¡Tierra, trágame!

¿Alguna vez habéis querido cerrar los ojos y volveros invisibles después de haber dicho o hecho algo inapropiado en el momento menos oportuno? Pues eso es lo que yo deseé aquella tarde.

10/29/20243 min leer

Ya os he contado que a veces los niños me ponen en algún que otro apuro en los talleres de animación a la lectura con sus preguntas; pero hay veces en las que soy yo solita la que se pone en un aprieto y no precisamente con ellos, sino con sus madres.

Quienes tenéis alguno de mis libros sabéis que me gusta escribir dedicatorias personalizadas a mis lectores y lectoras para que se sientan especiales desde la primera página. Pues bien, ese día estaba firmando en la Feria del Libro de Huelva y entre las personas que esperaban había una señora con una niña. Cuando llegó su turno, con todo mi cariño me dirigí a la chica para preguntarle su nombre y, a continuación, con toda la buena intención, a su acompañante para plantearle la siguiente pregunta: “¿Quiere que le ponga en la dedicatoria que también es de parte de su abuela?”.

A medida que planteaba la pregunta mi cerebro empezó a darse cuenta de que estaba entrando en un terreno que “ummm”; pero ¿sabéis esa sensación de que una luz roja empieza a parpadear en tu cabeza y tú no puedes controlar las palabras que salen por tu boca? Pues eso mismo me pasó a mí.

Yo veía que la curvatura de los labios de esa señora cada vez era más recta a medida que yo realizaba la pregunta y, evidentemente, la respuesta que todos estáis pensando es la que salió de su boca cuando yo cerré la mía: “No soy su abuela, soy su madre”.

<<¡Pí, pí, pí!>> La luz roja de mi cabeza ya no parpadeaba; ya me gritaba directamente: <<¡¡¡No, no, no. Madre mía, qué patón acabas de meter y qué mal estás quedando con esta señora. Ya verás que se va sin el libro aunque haya esperado la cola!!!>>.

¿Hay algo peor que confundir a una madre con una abuela? Sí, hacerlo delante de otras madres que te miran entre la risa y la compasión por lo que acabas de hacer.

Lógicamente mi cara era un poema y en ese momento quise que la tierra me tragara, pero no me tragó y allí estaba yo con mi bolígrafo en la mano mientras la niña parecía estar en un partido de Nadal-Alcaraz mirándonos a su madre, (¡¡su madre!!) y a mí, a ver si alguna rompía el tenso silencio que se creó. Solo fueron un par de segundos, pero a mí me parecieron eternos.

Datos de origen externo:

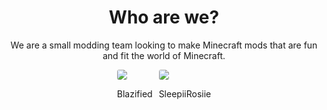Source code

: <h1 align="center">Who are we?</h1>
<p align="center">We are a small modding team looking to make Minecraft mods that are fun and fit the world of Minecraft.</p>

<div style="display: flex;justify-content: center;">

<div style="padding: 0px 5px;">

<img src="https://pbs.twimg.com/profile_images/1732853992261115904/nGG9y_hj_400x400.jpg" style="border-radius: 20%; max-width: 6rem;">
<p align="center">Blazified</p>

</div>

<div style="padding: 0px 5px;">

<img src="https://pbs.twimg.com/profile_images/1765082425317806080/MyAQcHTf_400x400.jpg" style="border-radius: 20%; max-width: 6rem;">

<p align="center">SleepiiRosiie</p>

</div>

</div>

De pronto escuché como de mi boca empezaron a salir disculpas una tras otra bajo los argumentos más peregrinos que se me iban ocurriendo: que si no me había fijado, que si otras lectoras habían venido con sus abuelas y eso había motivado mi confusión (mentira cochina), que si yo quería decir “madre” y me había salido “abuela” sin darme cuenta (otra mentira cochina)… Y así encadené hasta 4 ó 5 hasta que por fin me respondió que no me preocupase, que no pasaba nada. Eso sí, lo hizo con una sonrisa pelín forzada y seguro que acordándose de toda mi familia.

Por supuesto, desde entonces nunca jamás de los jamases se me ha ocurrido volver a hacerle esa pregunta a nadie, aunque tres segundos antes haya escuchado al niño o a la niña llamarle abuela a su acompañante.

Por cierto, si os lo estáis preguntando, la niña se llevó el libro con una dedicatoria súper bonita en la que, eso sí, no había rastro de parentesco alguno.